We were quiet for a little while, and then we both said, together, “I love you,” and laughed and pulled apart. She went a little ahead to find a campsite for us, and I went back to Laura.

We finally settled in a small hollow in the lee of a huge boulder, with dense encircling brush for a windbreak and a little level stretch of earth in which to make a fire. The fog was coming in fast, in scarves and billows, filling the world up to the tops of the standing trees with wet white cotton batting, and once again, as I had before, I tasted the salt of the sea. I had tasted it, I remembered, on Point Reyes, too. I realized then that I was crying silently, and could no longer tell the taste of my tears from the taste of sea fog, and swallowed hard. Later. The tears were for later; the tears must not start now. There would be time for them; there would be a whole lifetime for them.

Because we were in a small depression the fog did not sink completely down around us, and we could see what we were about fairly clearly, though as if through stage scrim. Glynn and I dragged dry twigs and limbs from the undersides of the fallen trees, and she lit the little fire with T.C.’s matches. It flamed up cheerfully, its rosy light dancing off the solid white blanket of the fog. Curtis lay down close to it and put his head on his crossed paws and sighed deeply. I went over and sat down next to him, drawing comfort from the small spot of warmth and the dog’s solid body.

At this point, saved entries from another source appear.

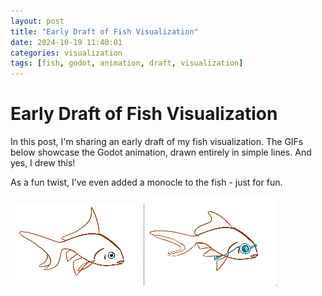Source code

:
 ```yaml
---
layout: post
title: "Early Draft of Fish Visualization"
date: 2024-10-19 11:40:01
categories: visualization
tags: [fish, godot, animation, draft, visualization]
---
```

# Early Draft of Fish Visualization

In this post, I'm sharing an early draft of my fish visualization. The GIFs below showcase the Godot animation, drawn entirely in simple lines. And yes, I drew this!

As a fun twist, I’ve even added a monocle to the fish - just for fun. 

![A default fish](./assets/241020_fish_line_draft.gif)
![Add a monocle!](./assets/241020_fish_with_glass.gif)

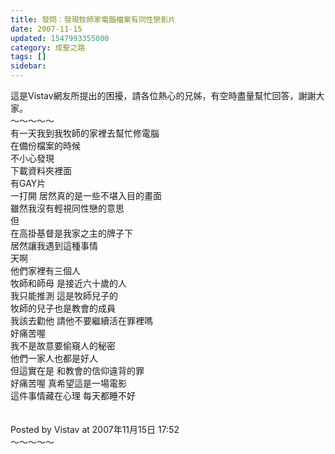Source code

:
 ```yaml
---
title: 發問：發現牧師家電腦檔案有同性戀影片
date: 2007-11-15
updated: 1547993355000
category: 成聖之路
tags: []
sidebar: 
---
```


<p>這是Vistav網友所提出的困擾，請各位熱心的兄姊，有空時盡量幫忙回答，謝謝大家。<br/><!--more-->～～～～～<br/>有一天我到我牧師的家裡去幫忙修電腦 <br/>在備份檔案的時候 <br/>不小心發現 <br/>下載資料夾裡面 <br/>有GAY片 <br/>一打開 居然真的是一些不堪入目的畫面 <br/>雖然我沒有輕視同性戀的意思 <br/>但 <br/>在高掛基督是我家之主的牌子下 <br/>居然讓我遇到這種事情 <br/>天啊 <br/>他們家裡有三個人 <br/>牧師和師母 是接近六十歲的人 <br/>我只能推測 這是牧師兒子的 <br/>牧師的兒子也是教會的成員 <br/>我該去勸他 請他不要繼續活在罪裡嗎 <br/>好痛苦喔 <br/>我不是故意要偷窺人的秘密 <br/>他們一家人也都是好人 <br/>但這實在是 和教會的信仰違背的罪 <br/>好痛苦喔 真希望這是一場電影 <br/>這件事情藏在心理 每天都睡不好<br/><br/><br/>Posted by Vistav at 2007年11月15日 17:52 <br/>～～～～～<br/><br/>
</p>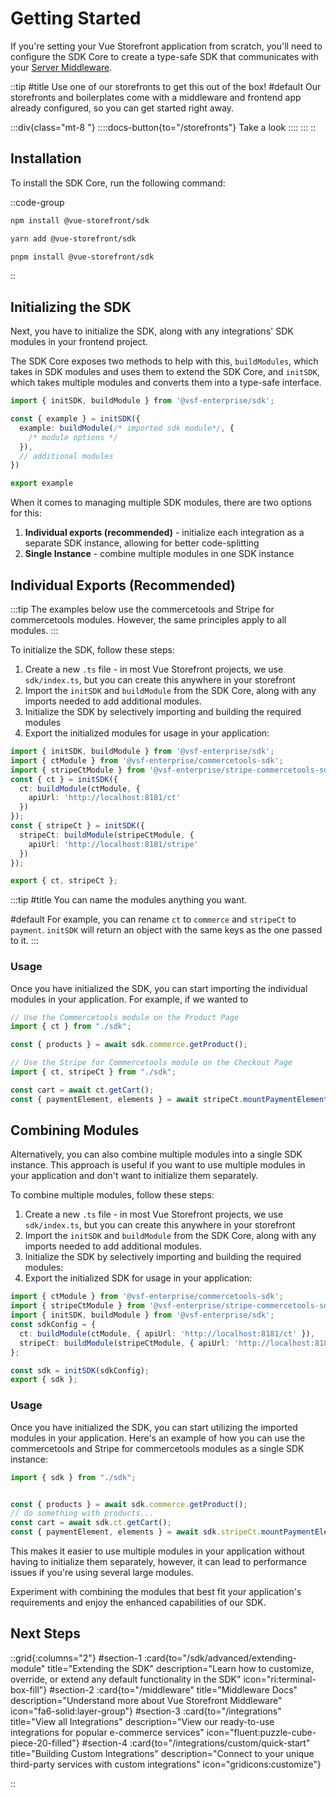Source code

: # Getting Started 

If you're setting your Vue Storefront application from scratch, you'll need to configure the SDK Core to create a type-safe SDK that communicates with your [Server Middleware](/middleware).

::tip
#title
Use one of our storefronts to get this out of the box!
#default
Our storefronts and boilerplates come with a middleware and frontend app already configured, so you can get started right away.

:::div{class="mt-8 "}
::::docs-button{to="/storefronts"}
Take a look
::::
:::
::

## Installation

To install the SDK Core, run the following command:

::code-group
```bash [npm]
npm install @vue-storefront/sdk
```
```bash [yarn]
yarn add @vue-storefront/sdk
```
```bash [pnpm]
pnpm install @vue-storefront/sdk
```
::

## Initializing the SDK

Next, you have to initialize the SDK, along with any integrations' SDK modules in your frontend project. 

The SDK Core exposes two methods to help with this, `buildModules`, which takes in SDK modules and uses them to extend the SDK Core, and `initSDK`, which takes multiple modules and converts them into a type-safe interface.

```ts [sdk/index.ts]
import { initSDK, buildModule } from '@vsf-enterprise/sdk';

const { example } = initSDK({
  example: buildModule(/* imported sdk module*/, {
    /* module options */
  }),
  // additional modules
})

export example
```

When it comes to managing multiple SDK modules, there are two options for this:

1. **Individual exports (recommended)** - initialize each integration as a separate SDK instance, allowing for better code-splitting 
2. **Single Instance** - combine multiple modules in one SDK instance

## Individual Exports (Recommended)

:::tip
The examples below use the commercetools and Stripe for commercetools modules. However, the same principles apply to all modules.
:::

To initialize the SDK, follow these steps:

1. Create a new `.ts` file - in most Vue Storefront projects, we use `sdk/index.ts`, but you can create this anywhere in your storefront
2. Import the `initSDK` and `buildModule` from the SDK Core, along with any imports needed to add additional modules.
3. Initialize the SDK by selectively importing and building the required modules
4. Export the initialized modules for usage in your application:


```typescript [sdk/index.ts]
import { initSDK, buildModule } from '@vsf-enterprise/sdk';
import { ctModule } from '@vsf-enterprise/commercetools-sdk';
import { stripeCtModule } from '@vsf-enterprise/stripe-commercetools-sdk';
const { ct } = initSDK({ 
  ct: buildModule(ctModule, { 
    apiUrl: 'http://localhost:8181/ct' 
  }) 
});
const { stripeCt } = initSDK({ 
  stripeCt: buildModule(stripeCtModule, { 
    apiUrl: 'http://localhost:8181/stripe'
  })
});

export { ct, stripeCt };
```

:::tip
#title
You can name the modules anything you want.

#default
For example, you can rename `ct` to `commerce` and `stripeCt` to `payment`. `initSDK` will return an object with the same keys as the one passed to it.
:::

### Usage

Once you have initialized the SDK, you can start importing the individual modules in your application. For example, if we wanted to 

```typescript
// Use the Commercetools module on the Product Page
import { ct } from "./sdk";

const { products } = await sdk.commerce.getProduct();

// Use the Stripe for Commercetools module on the Checkout Page
import { ct, stripeCt } from "./sdk";

const cart = await ct.getCart();
const { paymentElement, elements } = await stripeCt.mountPaymentElement({ cart: cart! });
```


## Combining Modules

Alternatively, you can also combine multiple modules into a single SDK instance. This approach is useful if you want to use multiple modules in your application and don't want to initialize them separately.

To combine multiple modules, follow these steps:

1. Create a new `.ts` file - in most Vue Storefront projects, we use `sdk/index.ts`, but you can create this anywhere in your storefront
2. Import the `initSDK` and `buildModule` from the SDK Core, along with any imports needed to add additional modules.
3. Initialize the SDK by selectively importing and building the required modules:
4. Export the initialized SDK for usage in your application:

```typescript
import { ctModule } from '@vsf-enterprise/commercetools-sdk';
import { stripeCtModule } from '@vsf-enterprise/stripe-commercetools-sdk';
import { initSDK, buildModule } from '@vsf-enterprise/sdk';
const sdkConfig = {
  ct: buildModule(ctModule, { apiUrl: 'http://localhost:8181/ct' }),
  stripeCt: buildModule(stripeCtModule, { apiUrl: 'http://localhost:8181/stripe' })
};

const sdk = initSDK(sdkConfig);
export { sdk };
```

### Usage

Once you have initialized the SDK, you can start utilizing the imported modules in your application. Here's an example of how you can use the commercetools and Stripe for commercetools modules as a single SDK instance:

```typescript
import { sdk } from "./sdk";


const { products } = await sdk.commerce.getProduct();
// do something with products...
const cart = await sdk.ct.getCart();
const { paymentElement, elements } = await sdk.stripeCt.mountPaymentElement({ cart: cart! });
```

This makes it easier to use multiple modules in your application without having to initialize them separately, however, it can lead to performance issues if you're using several large modules.

Experiment with combining the modules that best fit your application's requirements and enjoy the enhanced capabilities of our SDK.

## Next Steps

::grid{:columns="2"}
#section-1
:card{to="/sdk/advanced/extending-module" title="Extending the SDK" description="Learn how to customize, override, or extend any default functionality in the SDK" icon="ri:terminal-box-fill"}
#section-2
:card{to="/middleware" title="Middleware Docs" description="Understand more about Vue Storefront Middleware" icon="fa6-solid:layer-group"}
#section-3
:card{to="/integrations" title="View all Integrations" description="View our ready-to-use integrations for popular e-commerce services" icon="fluent:puzzle-cube-piece-20-filled"}
#section-4
:card{to="/integrations/custom/quick-start" title="Building Custom Integrations" description="Connect to your unique third-party services with custom integrations" icon="gridicons:customize"}

::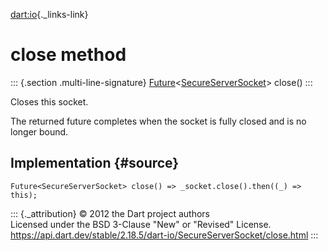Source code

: [dart:io](../../dart-io/dart-io-library){._links-link}

close method
============

::: {.section .multi-line-signature}
[Future](../../dart-async/future-class)\<[SecureServerSocket](../secureserversocket-class)\>
close()
:::

Closes this socket.

The returned future completes when the socket is fully closed and is no
longer bound.

Implementation {#source}
--------------

``` {.language-dart data-language="dart"}
Future<SecureServerSocket> close() => _socket.close().then((_) => this);
```

::: {._attribution}
© 2012 the Dart project authors\
Licensed under the BSD 3-Clause \"New\" or \"Revised\" License.\
<https://api.dart.dev/stable/2.18.5/dart-io/SecureServerSocket/close.html>
:::
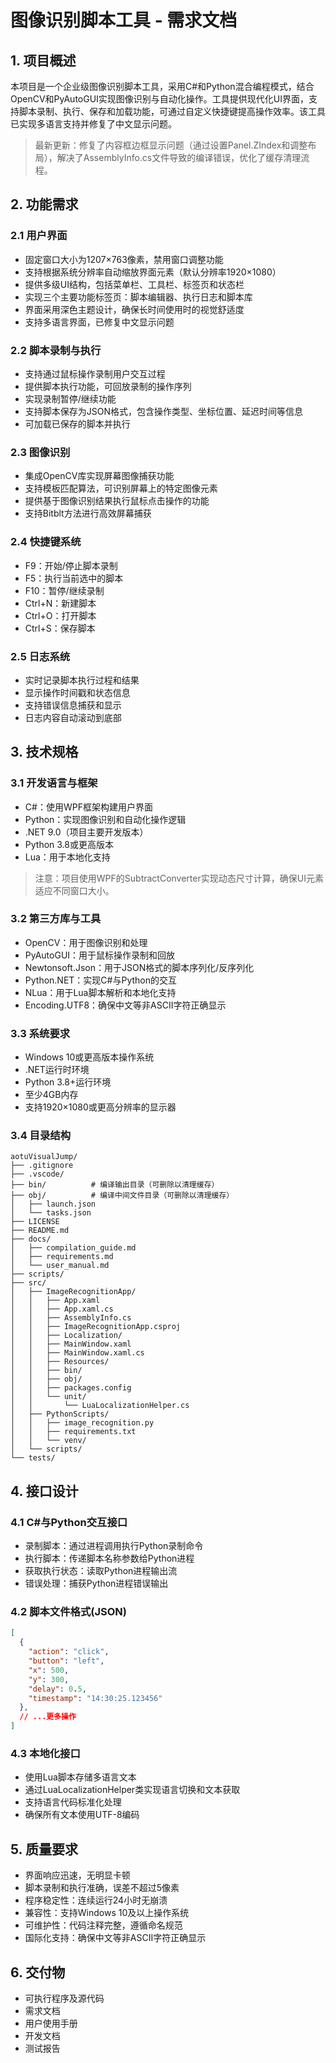 # 图像识别脚本工具 - 需求文档

## 1. 项目概述
本项目是一个企业级图像识别脚本工具，采用C#和Python混合编程模式，结合OpenCV和PyAutoGUI实现图像识别与自动化操作。工具提供现代化UI界面，支持脚本录制、执行、保存和加载功能，可通过自定义快捷键提高操作效率。该工具已实现多语言支持并修复了中文显示问题。

> 最新更新：修复了内容框边框显示问题（通过设置Panel.ZIndex和调整布局），解决了AssemblyInfo.cs文件导致的编译错误，优化了缓存清理流程。

## 2. 功能需求

### 2.1 用户界面
- 固定窗口大小为1207×763像素，禁用窗口调整功能
- 支持根据系统分辨率自动缩放界面元素（默认分辨率1920×1080）
- 提供多级UI结构，包括菜单栏、工具栏、标签页和状态栏
- 实现三个主要功能标签页：脚本编辑器、执行日志和脚本库
- 界面采用深色主题设计，确保长时间使用时的视觉舒适度
- 支持多语言界面，已修复中文显示问题

### 2.2 脚本录制与执行
- 支持通过鼠标操作录制用户交互过程
- 提供脚本执行功能，可回放录制的操作序列
- 实现录制暂停/继续功能
- 支持脚本保存为JSON格式，包含操作类型、坐标位置、延迟时间等信息
- 可加载已保存的脚本并执行

### 2.3 图像识别
- 集成OpenCV库实现屏幕图像捕获功能
- 支持模板匹配算法，可识别屏幕上的特定图像元素
- 提供基于图像识别结果执行鼠标点击操作的功能
- 支持Bitblt方法进行高效屏幕捕获

### 2.4 快捷键系统
- F9：开始/停止脚本录制
- F5：执行当前选中的脚本
- F10：暂停/继续录制
- Ctrl+N：新建脚本
- Ctrl+O：打开脚本
- Ctrl+S：保存脚本

### 2.5 日志系统
- 实时记录脚本执行过程和结果
- 显示操作时间戳和状态信息
- 支持错误信息捕获和显示
- 日志内容自动滚动到底部

## 3. 技术规格

### 3.1 开发语言与框架
- C#：使用WPF框架构建用户界面
- Python：实现图像识别和自动化操作逻辑
- .NET 9.0（项目主要开发版本）
- Python 3.8或更高版本
- Lua：用于本地化支持

> 注意：项目使用WPF的SubtractConverter实现动态尺寸计算，确保UI元素适应不同窗口大小。

### 3.2 第三方库与工具
- OpenCV：用于图像识别和处理
- PyAutoGUI：用于鼠标操作录制和回放
- Newtonsoft.Json：用于JSON格式的脚本序列化/反序列化
- Python.NET：实现C#与Python的交互
- NLua：用于Lua脚本解析和本地化支持
- Encoding.UTF8：确保中文等非ASCII字符正确显示

### 3.3 系统要求
- Windows 10或更高版本操作系统
- .NET运行时环境
- Python 3.8+运行环境
- 至少4GB内存
- 支持1920×1080或更高分辨率的显示器

### 3.4 目录结构
```
aotuVisualJump/
├── .gitignore
├── .vscode/
├── bin/          # 编译输出目录（可删除以清理缓存）
├── obj/          # 编译中间文件目录（可删除以清理缓存）
│   ├── launch.json
│   └── tasks.json
├── LICENSE
├── README.md
├── docs/
│   ├── compilation_guide.md
│   ├── requirements.md
│   └── user_manual.md
├── scripts/
├── src/
│   ├── ImageRecognitionApp/
│   │   ├── App.xaml
│   │   ├── App.xaml.cs
│   │   ├── AssemblyInfo.cs
│   │   ├── ImageRecognitionApp.csproj
│   │   ├── Localization/
│   │   ├── MainWindow.xaml
│   │   ├── MainWindow.xaml.cs
│   │   ├── Resources/
│   │   ├── bin/
│   │   ├── obj/
│   │   ├── packages.config
│   │   └── unit/
│   │       └── LuaLocalizationHelper.cs
│   ├── PythonScripts/
│   │   ├── image_recognition.py
│   │   ├── requirements.txt
│   │   └── venv/
│   └── scripts/
└── tests/
```

## 4. 接口设计

### 4.1 C#与Python交互接口
- 录制脚本：通过进程调用执行Python录制命令
- 执行脚本：传递脚本名称参数给Python进程
- 获取执行状态：读取Python进程输出流
- 错误处理：捕获Python进程错误输出

### 4.2 脚本文件格式(JSON)
```json
[
  {
    "action": "click",
    "button": "left",
    "x": 500,
    "y": 300,
    "delay": 0.5,
    "timestamp": "14:30:25.123456"
  },
  // ...更多操作
]
```

### 4.3 本地化接口
- 使用Lua脚本存储多语言文本
- 通过LuaLocalizationHelper类实现语言切换和文本获取
- 支持语言代码标准化处理
- 确保所有文本使用UTF-8编码

## 5. 质量要求
- 界面响应迅速，无明显卡顿
- 脚本录制和执行准确，误差不超过5像素
- 程序稳定性：连续运行24小时无崩溃
- 兼容性：支持Windows 10及以上操作系统
- 可维护性：代码注释完整，遵循命名规范
- 国际化支持：确保中文等非ASCII字符正确显示

## 6. 交付物
- 可执行程序及源代码
- 需求文档
- 用户使用手册
- 开发文档
- 测试报告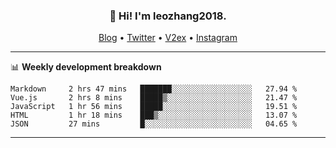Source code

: <h3 align="center">👋 Hi! I'm leozhang2018.</h3>
<p align="center">
  <a href="https://code.leozhang2018.me">Blog</a> •
  <a href="https://twitter.com/leozhang2018">Twitter</a> •
  <a href="https://www.v2ex.com/member/leozhang">V2ex</a> •
  <a href="https://www.instagram.com/leozhanghere">Instagram</a>
</p>

-------

📊 **Weekly development breakdown**
<!--START_SECTION:waka-->
```text
Markdown     2 hrs 47 mins   ███████░░░░░░░░░░░░░░░░░░   27.94 % 
Vue.js       2 hrs 8 mins    █████▒░░░░░░░░░░░░░░░░░░░   21.47 % 
JavaScript   1 hr 56 mins    █████░░░░░░░░░░░░░░░░░░░░   19.51 % 
HTML         1 hr 18 mins    ███▒░░░░░░░░░░░░░░░░░░░░░   13.07 % 
JSON         27 mins         █░░░░░░░░░░░░░░░░░░░░░░░░   04.65 % 
```
<!--END_SECTION:waka-->
-------
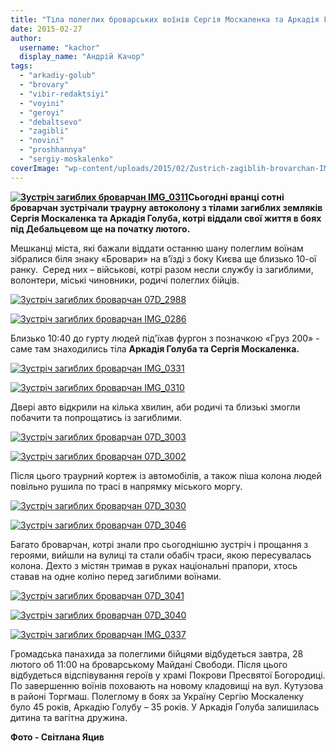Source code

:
 ```yaml
---
title: "Тіла полеглих броварських воїнів Сергія Москаленка та Аркадія Голуба повернули додому - ФОТОРЕПОРТАЖ"
date: 2015-02-27
author: 
  username: "kachor"
  display_name: "Андрій Качор"
tags: 
  - "arkadiy-golub"
  - "brovary"
  - "vibir-redaktsiyi"
  - "voyini"
  - "geroyi"
  - "debaltsevo"
  - "zagibli"
  - "novini"
  - "proshhannya"
  - "sergiy-moskalenko"
coverImage: "wp-content/uploads/2015/02/Zustrich-zagiblih-brovarchan-IMG_0311.jpg"
---
```


**[![Зустріч загиблих броварчан IMG_0311](https://mpz.brovary.org/wp-content/uploads/2015/02/Zustrich-zagiblih-brovarchan-IMG_0311.jpg)](https://mpz.brovary.org/wp-content/uploads/2015/02/Zustrich-zagiblih-brovarchan-IMG_0311.jpg)Сьогодні вранці сотні броварчан зустрічали траурну автоколону з тілами загиблих земляків Сергія Москаленка та Аркадія Голуба, котрі віддали свої життя в боях під Дебальцевом ще на початку лютого.**

Мешканці міста, які бажали віддати останню шану полеглим воїнам зібралися біля знаку «Бровари» на в’їзді з боку Києва ще близько 10-ої ранку.  Серед них – військові, котрі разом несли службу із загиблими, волонтери, міські чиновники, родичі полеглих бійців.

[![Зустріч загиблих броварчан 07D_2988](https://mpz.brovary.org/wp-content/uploads/2015/02/Zustrich-zagiblih-brovarchan-07D_2988.jpg)](https://mpz.brovary.org/wp-content/uploads/2015/02/Zustrich-zagiblih-brovarchan-07D_2988.jpg)

[![Зустріч загиблих броварчан IMG_0286](https://mpz.brovary.org/wp-content/uploads/2015/02/Zustrich-zagiblih-brovarchan-IMG_0286.jpg)](https://mpz.brovary.org/wp-content/uploads/2015/02/Zustrich-zagiblih-brovarchan-IMG_0286.jpg)

Близько 10:40 до гурту людей під'їхав фургон з позначкою «Груз 200» - саме там знаходились тіла **Аркадія Голуба та Сергія Москаленка.**

[![Зустріч загиблих броварчан IMG_0331](https://mpz.brovary.org/wp-content/uploads/2015/02/Zustrich-zagiblih-brovarchan-IMG_0331.jpg)](https://mpz.brovary.org/wp-content/uploads/2015/02/Zustrich-zagiblih-brovarchan-IMG_0331.jpg)

[![Зустріч загиблих броварчан IMG_0310](https://mpz.brovary.org/wp-content/uploads/2015/02/Zustrich-zagiblih-brovarchan-IMG_0310.jpg)](https://mpz.brovary.org/wp-content/uploads/2015/02/Zustrich-zagiblih-brovarchan-IMG_0310.jpg)

Двері авто відкрили на кілька хвилин, аби родичі та близькі змогли побачити та попрощатись із загиблими.

[![Зустріч загиблих броварчан 07D_3003](https://mpz.brovary.org/wp-content/uploads/2015/02/Zustrich-zagiblih-brovarchan-07D_3003.jpg)](https://mpz.brovary.org/wp-content/uploads/2015/02/Zustrich-zagiblih-brovarchan-07D_3003.jpg)

[![Зустріч загиблих броварчан 07D_3002](https://mpz.brovary.org/wp-content/uploads/2015/02/Zustrich-zagiblih-brovarchan-07D_3002.jpg)](https://mpz.brovary.org/wp-content/uploads/2015/02/Zustrich-zagiblih-brovarchan-07D_3002.jpg)

Після цього траурний кортеж із автомобілів, а також піша колона людей повільно рушила по трасі в напрямку міського моргу.

[![Зустріч загиблих броварчан 07D_3030](https://mpz.brovary.org/wp-content/uploads/2015/02/Zustrich-zagiblih-brovarchan-07D_3030.jpg)](https://mpz.brovary.org/wp-content/uploads/2015/02/Zustrich-zagiblih-brovarchan-07D_3030.jpg)

[![Зустріч загиблих броварчан 07D_3046](https://mpz.brovary.org/wp-content/uploads/2015/02/Zustrich-zagiblih-brovarchan-07D_3046.jpg)](https://mpz.brovary.org/wp-content/uploads/2015/02/Zustrich-zagiblih-brovarchan-07D_3046.jpg)

Багато броварчан, котрі знали про сьогоднішню зустріч і прощання з героями, вийшли на вулиці та стали обабіч траси, якою пересувалась колона. Дехто з містян тримав в руках національні прапори, хтось ставав на одне коліно перед загиблими воїнами.

[![Зустріч загиблих броварчан 07D_3041](https://mpz.brovary.org/wp-content/uploads/2015/02/Zustrich-zagiblih-brovarchan-07D_3041.jpg)](https://mpz.brovary.org/wp-content/uploads/2015/02/Zustrich-zagiblih-brovarchan-07D_3041.jpg)

[![Зустріч загиблих броварчан 07D_3040](https://mpz.brovary.org/wp-content/uploads/2015/02/Zustrich-zagiblih-brovarchan-07D_3040.jpg)](https://mpz.brovary.org/wp-content/uploads/2015/02/Zustrich-zagiblih-brovarchan-07D_3040.jpg)

[![Зустріч загиблих броварчан IMG_0337](https://mpz.brovary.org/wp-content/uploads/2015/02/Zustrich-zagiblih-brovarchan-IMG_0337.jpg)](https://mpz.brovary.org/wp-content/uploads/2015/02/Zustrich-zagiblih-brovarchan-IMG_0337.jpg)

Громадська панахида за полеглими бійцями відбудеться завтра, 28 лютого об 11:00 на броварському Майдані Свободи. Після цього відбудеться відспівування героїв у храмі Покрови Пресвятої Богородиці. По завершенню воїнів поховають на новому кладовищі на вул. Кутузова в районі Торгмаш. Полеглому в боях за Україну Сергію Москаленку було 45 років, Аркадію Голубу – 35 років. У Аркадія Голуба залишилась дитина та вагітна дружина.

**Фото - Світлана Яцив**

“It may not be the fire you want, but it will keep you warm through this night, and me too, and we will take care of each other. That’s not nothing, dearest dog,” I said. He thumped his tail a little harder this time and sighed again, leaning in against me. But his eyes followed Glynn as she moved about in the firelight. Behind me, Laura stretched and sighed and said, “That feels good. Are we stopping for the night?”

“Yep. Supper and coffee in a minute, and then we’ll sleep. Do you think you can?”

“I don’t think the united forces of hell could stop me,” she said drowsily, and it was true. By the time Glynn and I had water boiling and food packets laid out, she was sleeping heavily on the spread Mylar blanket, her breath as deep and regular as the surf of the sea. It sounded so normal to me, so healing, that I hated to wake her, but I did, nevertheless. She needed food and water, and I thought another two aspirin might take her through the night. I took more, too. My arm was a column of pure pain. Laura was asleep again almost before she lay back down on the blanket.